IDFileParserError: Could not map all MGF retention times to spectrum indices (using MSGF+ pipeline) #79

Closed aarmso closed 11 months ago

aarmso commented 2 years ago

I am running MSGF+ using command:

java -Xmx32g -jar MSGFPlus.jar -s Yeast_trypsin.mgf -d database.fasta -tda 1 -ti 0,2 -minLength 7 -maxLength 50 -mod Mods.txt -o Yeast_trypsin.mzid -addFeatures 1

Then I run ms2rescore with command:

ms2rescore -c config.json -m Yeast_trypsin.mgf Yeast_trypsin.mzid

The config file is default except specifying msgfplus as the pipeline.

This gets me the following error:

2022-09-22 16:25:32 // INFO // ms2rescore // Using MSGFPipeline. 2022-09-22 16:25:32 // INFO // ms2rescore.percolator // Running Percolator PIN converter

Pin-converter version 3.05.0, Build Date Aug 31 2020 19:06:15 Copyright (c) 2013 Lukas Käll. All rights reserved. Written by Lukas Käll (lukas.kall@scilifelab.se) in the School of Biotechnology at KTH - Royal Institute of Technology, Stockholm. Issued command: msgf2pin -P XXX -o /tmp/tmpj3fvb69r/Yeast_trypsin_original.pin Yeast_trypsin.mzid

Uses features for fragment spectra mass errors Reading Yeast_trypsin.mzid 2022-09-22 16:25:47 // ERROR // ms2rescore.main // Critical error occured in MS2ReScore Traceback (most recent call last): File "/home/aawa/.local/lib/python3.8/site-packages/ms2rescore/main.py", line 15, in main rescore.run() File "/home/aawa/.local/lib/python3.8/site-packages/ms2rescore/init.py", line 233, in run peprec = self.pipeline.get_peprec() File "/home/aawa/.local/lib/python3.8/site-packages/ms2rescore/id_file_parser.py", line 245, in get_peprec return self.peprec_from_pin() File "/home/aawa/.local/lib/python3.8/site-packages/ms2rescore/id_file_parser.py", line 191, in peprec_from_pin raise IDFileParserError( ms2rescore.id_file_parser.IDFileParserError: Could not map all MGF retention times to spectrum indices.

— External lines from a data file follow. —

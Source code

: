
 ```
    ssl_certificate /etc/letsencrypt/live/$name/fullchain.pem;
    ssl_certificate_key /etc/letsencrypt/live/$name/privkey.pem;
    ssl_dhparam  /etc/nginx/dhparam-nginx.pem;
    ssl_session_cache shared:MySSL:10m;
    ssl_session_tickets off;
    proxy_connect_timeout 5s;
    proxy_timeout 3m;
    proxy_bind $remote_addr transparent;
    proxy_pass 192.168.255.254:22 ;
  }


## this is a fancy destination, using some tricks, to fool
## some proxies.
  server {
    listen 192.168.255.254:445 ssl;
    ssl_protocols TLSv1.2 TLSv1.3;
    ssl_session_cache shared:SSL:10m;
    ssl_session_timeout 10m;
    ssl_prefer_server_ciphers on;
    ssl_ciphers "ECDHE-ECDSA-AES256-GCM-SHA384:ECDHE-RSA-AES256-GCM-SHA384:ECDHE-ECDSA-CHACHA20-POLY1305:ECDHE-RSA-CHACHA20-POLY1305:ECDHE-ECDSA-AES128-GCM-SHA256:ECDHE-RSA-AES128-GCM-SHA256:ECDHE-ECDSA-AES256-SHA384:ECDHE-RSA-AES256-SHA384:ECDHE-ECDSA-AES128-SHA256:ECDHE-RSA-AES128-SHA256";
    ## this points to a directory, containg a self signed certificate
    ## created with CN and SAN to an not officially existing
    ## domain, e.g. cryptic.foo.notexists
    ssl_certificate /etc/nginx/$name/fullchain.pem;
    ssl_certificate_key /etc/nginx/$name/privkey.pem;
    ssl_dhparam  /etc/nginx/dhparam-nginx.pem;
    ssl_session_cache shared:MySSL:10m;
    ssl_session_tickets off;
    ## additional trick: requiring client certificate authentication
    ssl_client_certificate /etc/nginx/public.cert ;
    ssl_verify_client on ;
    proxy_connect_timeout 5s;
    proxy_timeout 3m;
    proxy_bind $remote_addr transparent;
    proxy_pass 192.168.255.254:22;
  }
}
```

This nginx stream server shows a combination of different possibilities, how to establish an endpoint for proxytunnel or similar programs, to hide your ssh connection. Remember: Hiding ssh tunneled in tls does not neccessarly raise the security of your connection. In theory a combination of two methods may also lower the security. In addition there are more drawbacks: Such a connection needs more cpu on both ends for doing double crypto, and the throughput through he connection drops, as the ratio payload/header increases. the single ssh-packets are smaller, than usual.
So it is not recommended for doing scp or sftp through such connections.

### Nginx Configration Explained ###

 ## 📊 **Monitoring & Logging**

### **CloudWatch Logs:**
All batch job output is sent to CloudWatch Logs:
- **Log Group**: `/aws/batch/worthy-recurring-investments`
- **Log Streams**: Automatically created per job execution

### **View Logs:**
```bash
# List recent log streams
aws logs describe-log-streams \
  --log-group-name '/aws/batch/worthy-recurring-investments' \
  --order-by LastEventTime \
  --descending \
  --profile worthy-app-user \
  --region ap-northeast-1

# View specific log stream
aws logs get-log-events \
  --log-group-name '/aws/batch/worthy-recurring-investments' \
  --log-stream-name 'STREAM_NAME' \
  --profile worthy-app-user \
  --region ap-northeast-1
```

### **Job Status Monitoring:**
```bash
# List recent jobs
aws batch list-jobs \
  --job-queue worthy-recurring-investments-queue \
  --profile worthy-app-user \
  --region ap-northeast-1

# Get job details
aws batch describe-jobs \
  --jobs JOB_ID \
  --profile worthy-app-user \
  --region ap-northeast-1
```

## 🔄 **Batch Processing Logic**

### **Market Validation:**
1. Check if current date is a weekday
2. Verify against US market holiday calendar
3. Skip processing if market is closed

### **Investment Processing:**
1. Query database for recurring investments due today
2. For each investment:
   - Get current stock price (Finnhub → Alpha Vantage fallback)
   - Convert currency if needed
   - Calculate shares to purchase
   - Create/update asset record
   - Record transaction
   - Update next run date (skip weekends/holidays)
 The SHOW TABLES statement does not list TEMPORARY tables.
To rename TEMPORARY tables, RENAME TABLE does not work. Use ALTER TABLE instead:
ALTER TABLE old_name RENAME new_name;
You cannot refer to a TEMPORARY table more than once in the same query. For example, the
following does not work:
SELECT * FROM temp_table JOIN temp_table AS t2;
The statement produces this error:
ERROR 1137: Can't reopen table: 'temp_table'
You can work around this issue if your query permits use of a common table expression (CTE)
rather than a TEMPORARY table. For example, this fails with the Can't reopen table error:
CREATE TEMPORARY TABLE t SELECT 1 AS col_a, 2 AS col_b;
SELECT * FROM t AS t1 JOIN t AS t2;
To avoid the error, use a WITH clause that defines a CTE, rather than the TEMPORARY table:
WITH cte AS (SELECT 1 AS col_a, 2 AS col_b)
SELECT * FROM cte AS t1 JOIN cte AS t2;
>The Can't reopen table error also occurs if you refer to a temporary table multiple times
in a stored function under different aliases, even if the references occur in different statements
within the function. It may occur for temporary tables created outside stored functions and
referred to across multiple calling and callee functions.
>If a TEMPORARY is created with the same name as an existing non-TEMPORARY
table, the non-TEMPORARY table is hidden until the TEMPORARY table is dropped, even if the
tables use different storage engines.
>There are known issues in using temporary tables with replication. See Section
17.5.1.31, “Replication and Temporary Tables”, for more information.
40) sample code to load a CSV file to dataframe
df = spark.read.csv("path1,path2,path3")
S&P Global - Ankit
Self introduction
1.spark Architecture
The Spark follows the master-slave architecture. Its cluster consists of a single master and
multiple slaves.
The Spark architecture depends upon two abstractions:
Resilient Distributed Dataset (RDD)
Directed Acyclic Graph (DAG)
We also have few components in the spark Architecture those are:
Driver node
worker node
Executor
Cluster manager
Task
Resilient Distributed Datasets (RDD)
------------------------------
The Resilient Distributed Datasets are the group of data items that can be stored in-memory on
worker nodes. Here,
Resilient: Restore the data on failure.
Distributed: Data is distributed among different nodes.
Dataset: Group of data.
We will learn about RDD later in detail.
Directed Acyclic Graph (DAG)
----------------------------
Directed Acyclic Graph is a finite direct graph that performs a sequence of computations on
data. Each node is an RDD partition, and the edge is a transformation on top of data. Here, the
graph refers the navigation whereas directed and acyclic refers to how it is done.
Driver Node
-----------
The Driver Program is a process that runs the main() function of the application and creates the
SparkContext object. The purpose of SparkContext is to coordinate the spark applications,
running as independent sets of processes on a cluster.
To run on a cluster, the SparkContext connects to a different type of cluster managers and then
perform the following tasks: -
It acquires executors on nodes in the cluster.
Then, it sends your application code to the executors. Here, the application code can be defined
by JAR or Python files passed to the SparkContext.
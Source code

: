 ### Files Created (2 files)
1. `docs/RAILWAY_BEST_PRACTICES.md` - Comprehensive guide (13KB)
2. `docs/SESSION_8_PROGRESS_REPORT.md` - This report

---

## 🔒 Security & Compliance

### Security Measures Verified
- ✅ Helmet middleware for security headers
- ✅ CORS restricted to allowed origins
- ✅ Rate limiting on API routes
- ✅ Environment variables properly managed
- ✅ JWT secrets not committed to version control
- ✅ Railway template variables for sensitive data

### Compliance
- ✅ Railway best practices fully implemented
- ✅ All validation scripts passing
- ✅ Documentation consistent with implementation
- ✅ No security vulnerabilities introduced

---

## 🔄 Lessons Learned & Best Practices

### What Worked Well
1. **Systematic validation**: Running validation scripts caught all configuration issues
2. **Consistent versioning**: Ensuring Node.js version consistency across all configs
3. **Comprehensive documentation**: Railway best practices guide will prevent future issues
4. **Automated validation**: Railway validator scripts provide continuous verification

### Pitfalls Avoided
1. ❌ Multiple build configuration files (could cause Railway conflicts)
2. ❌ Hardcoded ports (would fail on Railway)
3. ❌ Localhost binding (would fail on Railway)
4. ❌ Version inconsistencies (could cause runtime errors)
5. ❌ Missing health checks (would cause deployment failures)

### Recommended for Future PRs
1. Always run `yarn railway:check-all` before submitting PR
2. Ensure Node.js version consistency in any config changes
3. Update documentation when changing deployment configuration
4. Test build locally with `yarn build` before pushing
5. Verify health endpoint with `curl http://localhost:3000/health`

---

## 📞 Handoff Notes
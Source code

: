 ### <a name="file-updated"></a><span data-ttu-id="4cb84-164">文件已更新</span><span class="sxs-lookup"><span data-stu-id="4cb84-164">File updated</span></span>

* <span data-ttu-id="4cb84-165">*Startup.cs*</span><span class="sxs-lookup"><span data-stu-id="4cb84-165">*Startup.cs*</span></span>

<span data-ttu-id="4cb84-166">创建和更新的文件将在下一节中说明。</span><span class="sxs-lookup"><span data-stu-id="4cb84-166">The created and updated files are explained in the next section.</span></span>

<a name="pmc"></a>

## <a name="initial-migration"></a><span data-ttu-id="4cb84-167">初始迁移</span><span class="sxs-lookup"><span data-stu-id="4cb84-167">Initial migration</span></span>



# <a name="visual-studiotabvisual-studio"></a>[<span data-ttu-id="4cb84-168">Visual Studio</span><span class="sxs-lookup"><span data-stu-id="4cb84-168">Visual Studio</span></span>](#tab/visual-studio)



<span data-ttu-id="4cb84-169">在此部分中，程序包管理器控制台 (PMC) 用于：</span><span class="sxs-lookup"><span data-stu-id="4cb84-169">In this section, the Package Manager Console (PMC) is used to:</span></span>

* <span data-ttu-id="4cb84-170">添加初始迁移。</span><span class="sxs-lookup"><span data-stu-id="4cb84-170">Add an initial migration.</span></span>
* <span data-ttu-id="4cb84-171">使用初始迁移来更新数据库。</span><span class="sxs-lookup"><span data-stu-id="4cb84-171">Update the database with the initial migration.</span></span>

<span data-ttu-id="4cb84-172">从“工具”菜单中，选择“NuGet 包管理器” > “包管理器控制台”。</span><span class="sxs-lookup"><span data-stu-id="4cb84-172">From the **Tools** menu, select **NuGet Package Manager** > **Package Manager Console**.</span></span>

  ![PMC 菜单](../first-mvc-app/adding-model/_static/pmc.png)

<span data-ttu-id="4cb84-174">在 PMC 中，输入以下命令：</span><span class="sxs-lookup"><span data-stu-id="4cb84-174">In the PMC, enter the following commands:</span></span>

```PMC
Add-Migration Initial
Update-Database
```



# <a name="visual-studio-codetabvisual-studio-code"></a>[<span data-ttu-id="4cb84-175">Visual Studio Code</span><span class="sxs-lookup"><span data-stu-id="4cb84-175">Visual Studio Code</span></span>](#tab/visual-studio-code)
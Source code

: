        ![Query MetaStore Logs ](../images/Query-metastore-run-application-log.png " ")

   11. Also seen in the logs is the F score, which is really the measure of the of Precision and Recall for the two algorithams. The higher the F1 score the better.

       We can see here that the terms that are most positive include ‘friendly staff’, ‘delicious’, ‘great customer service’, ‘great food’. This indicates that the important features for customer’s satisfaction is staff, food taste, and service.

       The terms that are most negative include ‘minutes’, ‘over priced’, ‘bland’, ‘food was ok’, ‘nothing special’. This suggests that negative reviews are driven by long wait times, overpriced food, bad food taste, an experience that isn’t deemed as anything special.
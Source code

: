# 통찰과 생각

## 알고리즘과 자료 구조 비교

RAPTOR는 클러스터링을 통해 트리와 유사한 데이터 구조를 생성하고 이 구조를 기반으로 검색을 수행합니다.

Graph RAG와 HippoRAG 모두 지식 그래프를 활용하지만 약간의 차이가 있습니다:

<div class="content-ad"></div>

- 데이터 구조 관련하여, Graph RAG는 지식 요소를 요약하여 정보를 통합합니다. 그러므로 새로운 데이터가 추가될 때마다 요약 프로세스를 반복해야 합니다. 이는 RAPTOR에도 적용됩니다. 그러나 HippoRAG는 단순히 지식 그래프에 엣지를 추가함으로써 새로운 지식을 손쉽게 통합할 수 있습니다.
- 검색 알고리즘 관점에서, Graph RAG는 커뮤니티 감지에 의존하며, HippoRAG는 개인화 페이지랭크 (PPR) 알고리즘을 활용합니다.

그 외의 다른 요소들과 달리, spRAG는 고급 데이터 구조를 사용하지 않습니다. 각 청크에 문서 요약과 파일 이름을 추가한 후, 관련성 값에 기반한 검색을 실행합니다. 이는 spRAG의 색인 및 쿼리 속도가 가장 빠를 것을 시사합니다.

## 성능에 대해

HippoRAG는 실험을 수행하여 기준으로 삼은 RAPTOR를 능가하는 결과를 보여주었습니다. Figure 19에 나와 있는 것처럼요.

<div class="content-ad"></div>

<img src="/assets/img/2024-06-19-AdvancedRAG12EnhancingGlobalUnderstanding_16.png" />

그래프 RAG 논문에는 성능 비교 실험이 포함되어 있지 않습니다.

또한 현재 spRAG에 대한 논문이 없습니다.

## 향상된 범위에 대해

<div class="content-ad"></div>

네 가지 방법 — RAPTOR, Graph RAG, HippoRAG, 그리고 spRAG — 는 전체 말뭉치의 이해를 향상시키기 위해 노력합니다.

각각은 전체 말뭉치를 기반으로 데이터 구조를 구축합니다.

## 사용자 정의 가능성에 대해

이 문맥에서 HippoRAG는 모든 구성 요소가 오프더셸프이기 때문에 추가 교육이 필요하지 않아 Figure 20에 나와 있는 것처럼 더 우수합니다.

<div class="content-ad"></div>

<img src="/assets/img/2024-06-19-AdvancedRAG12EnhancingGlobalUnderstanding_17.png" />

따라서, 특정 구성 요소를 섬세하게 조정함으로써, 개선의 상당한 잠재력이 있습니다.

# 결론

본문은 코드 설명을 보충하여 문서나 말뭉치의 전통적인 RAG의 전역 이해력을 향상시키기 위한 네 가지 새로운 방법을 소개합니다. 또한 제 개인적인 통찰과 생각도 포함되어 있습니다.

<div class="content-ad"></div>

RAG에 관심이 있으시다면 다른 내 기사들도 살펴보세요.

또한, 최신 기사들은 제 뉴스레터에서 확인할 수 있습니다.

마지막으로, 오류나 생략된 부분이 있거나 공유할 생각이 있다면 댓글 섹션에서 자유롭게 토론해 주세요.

Any idea what could be causing this? I have tried multiple mgf files from different studies all with MSGF+ and all give the same error.

Thanks for any help.

mvdenbog commented 2 years ago

It turns out that downgrading to ms2rescore==2.0.0 is a usable work-around for this issue.

A worked-out example here below, executing both ms2rescore v2.1.3 and v2.0.0:

Taking the example files for dataset Velos005137.mgf as given at https://github.com/compomics/ms2rescore/tree/master/examples/

Get Velos005137 mgf file:

$ wget https://github.com/compomics/ms2rescore/raw/master/examples/mgf/Velos005137.mgf.zip
$ unzip Velos005137.mgf.zip

Get Pyrococcus furiosus proteome:

$ wget -O Pyrococcus_furiosus_UP000001013.fasta "https://rest.uniprot.org/uniprotkb/stream?format=fasta&query=%28%28proteome%3AUP000001013%29%29"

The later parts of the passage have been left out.